This flexibility is supercharged by Cyberware, the game’s most transformative mechanic. Visiting a ripperdoc to install new augmentations feels like a tangible power spike. The Mantis Blades aren’t just cool-looking melee weapons; they enable brutal, acrobatic executions and a completely different combat rhythm. The double-jump or charged-jump leg implants don’t just aid traversal—they unlock new vertical routes through missions, turning the city’s architecture into a playground. The Sandevistan operating system, which slows time to a crawl, can make you feel like a cyber-ninja straight out of an anime, effortlessly slicing through a room of enemies before they can raise their guns. These aren’t incremental upgrades; they are build-defining purchases that make your V feel uniquely yours.

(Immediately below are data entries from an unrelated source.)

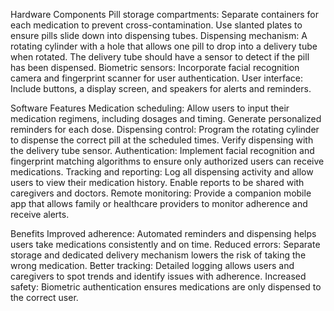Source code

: Hardware Components
Pill storage compartments: Separate containers for each medication to prevent cross-contamination. Use slanted plates to ensure pills slide down into dispensing tubes.
Dispensing mechanism: A rotating cylinder with a hole that allows one pill to drop into a delivery tube when rotated. The delivery tube should have a sensor to detect if the pill has been dispensed.
Biometric sensors: Incorporate facial recognition camera and fingerprint scanner for user authentication.
User interface: Include buttons, a display screen, and speakers for alerts and reminders.

Software Features
Medication scheduling: Allow users to input their medication regimens, including dosages and timing. Generate personalized reminders for each dose.
Dispensing control: Program the rotating cylinder to dispense the correct pill at the scheduled times. Verify dispensing with the delivery tube sensor.
Authentication: Implement facial recognition and fingerprint matching algorithms to ensure only authorized users can receive medications.
Tracking and reporting: Log all dispensing activity and allow users to view their medication history. Enable reports to be shared with caregivers and doctors.
Remote monitoring: Provide a companion mobile app that allows family or healthcare providers to monitor adherence and receive alerts.

Benefits
Improved adherence: Automated reminders and dispensing helps users take medications consistently and on time.
Reduced errors: Separate storage and dedicated delivery mechanism lowers the risk of taking the wrong medication.
Better tracking: Detailed logging allows users and caregivers to spot trends and identify issues with adherence.
Increased safety: Biometric authentication ensures medications are only dispensed to the correct user.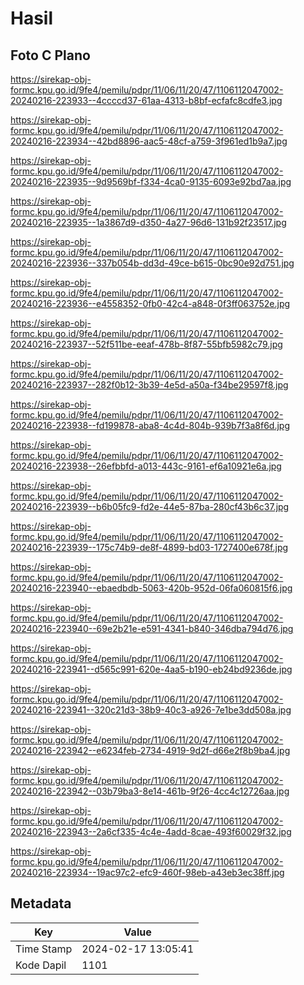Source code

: # Hasil

## Foto C Plano

https://sirekap-obj-formc.kpu.go.id/9fe4/pemilu/pdpr/11/06/11/20/47/1106112047002-20240216-223933--4ccccd37-61aa-4313-b8bf-ecfafc8cdfe3.jpg

https://sirekap-obj-formc.kpu.go.id/9fe4/pemilu/pdpr/11/06/11/20/47/1106112047002-20240216-223934--42bd8896-aac5-48cf-a759-3f961ed1b9a7.jpg

https://sirekap-obj-formc.kpu.go.id/9fe4/pemilu/pdpr/11/06/11/20/47/1106112047002-20240216-223935--9d9569bf-f334-4ca0-9135-6093e92bd7aa.jpg

https://sirekap-obj-formc.kpu.go.id/9fe4/pemilu/pdpr/11/06/11/20/47/1106112047002-20240216-223935--1a3867d9-d350-4a27-96d6-131b92f23517.jpg

https://sirekap-obj-formc.kpu.go.id/9fe4/pemilu/pdpr/11/06/11/20/47/1106112047002-20240216-223936--337b054b-dd3d-49ce-b615-0bc90e92d751.jpg

https://sirekap-obj-formc.kpu.go.id/9fe4/pemilu/pdpr/11/06/11/20/47/1106112047002-20240216-223936--e4558352-0fb0-42c4-a848-0f3ff063752e.jpg

https://sirekap-obj-formc.kpu.go.id/9fe4/pemilu/pdpr/11/06/11/20/47/1106112047002-20240216-223937--52f511be-eeaf-478b-8f87-55bfb5982c79.jpg

https://sirekap-obj-formc.kpu.go.id/9fe4/pemilu/pdpr/11/06/11/20/47/1106112047002-20240216-223937--282f0b12-3b39-4e5d-a50a-f34be29597f8.jpg

https://sirekap-obj-formc.kpu.go.id/9fe4/pemilu/pdpr/11/06/11/20/47/1106112047002-20240216-223938--fd199878-aba8-4c4d-804b-939b7f3a8f6d.jpg

https://sirekap-obj-formc.kpu.go.id/9fe4/pemilu/pdpr/11/06/11/20/47/1106112047002-20240216-223938--26efbbfd-a013-443c-9161-ef6a10921e6a.jpg

https://sirekap-obj-formc.kpu.go.id/9fe4/pemilu/pdpr/11/06/11/20/47/1106112047002-20240216-223939--b6b05fc9-fd2e-44e5-87ba-280cf43b6c37.jpg

https://sirekap-obj-formc.kpu.go.id/9fe4/pemilu/pdpr/11/06/11/20/47/1106112047002-20240216-223939--175c74b9-de8f-4899-bd03-1727400e678f.jpg

https://sirekap-obj-formc.kpu.go.id/9fe4/pemilu/pdpr/11/06/11/20/47/1106112047002-20240216-223940--ebaedbdb-5063-420b-952d-06fa060815f6.jpg

https://sirekap-obj-formc.kpu.go.id/9fe4/pemilu/pdpr/11/06/11/20/47/1106112047002-20240216-223940--69e2b21e-e591-4341-b840-346dba794d76.jpg

https://sirekap-obj-formc.kpu.go.id/9fe4/pemilu/pdpr/11/06/11/20/47/1106112047002-20240216-223941--d565c991-620e-4aa5-b190-eb24bd9236de.jpg

https://sirekap-obj-formc.kpu.go.id/9fe4/pemilu/pdpr/11/06/11/20/47/1106112047002-20240216-223941--320c21d3-38b9-40c3-a926-7e1be3dd508a.jpg

https://sirekap-obj-formc.kpu.go.id/9fe4/pemilu/pdpr/11/06/11/20/47/1106112047002-20240216-223942--e6234feb-2734-4919-9d2f-d66e2f8b9ba4.jpg

https://sirekap-obj-formc.kpu.go.id/9fe4/pemilu/pdpr/11/06/11/20/47/1106112047002-20240216-223942--03b79ba3-8e14-461b-9f26-4cc4c12726aa.jpg

https://sirekap-obj-formc.kpu.go.id/9fe4/pemilu/pdpr/11/06/11/20/47/1106112047002-20240216-223943--2a6cf335-4c4e-4add-8cae-493f60029f32.jpg

https://sirekap-obj-formc.kpu.go.id/9fe4/pemilu/pdpr/11/06/11/20/47/1106112047002-20240216-223934--19ac97c2-efc9-460f-98eb-a43eb3ec38ff.jpg


## Metadata

| Key        | Value               |
| ---------- | ------------------- |
| Time Stamp | 2024-02-17 13:05:41 |
| Kode Dapil | 1101                |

Where this mechanical depth stumbles is in the opposition you face. For all your godlike power, the enemy AI often feels like a cardboard cutout army. Adversaries will take cover behind laughably thin objects, charge predictably into kill zones, and generally fail to present a tactical challenge on normal difficulty. This turns many firefights into a power fantasy where you’re testing your latest toys on helpless targets rather than engaging in a dynamic duel. It’s a significant disconnect: you’re playing a deeply complex RPG, but your enemies are often operating on FPS-lite logic.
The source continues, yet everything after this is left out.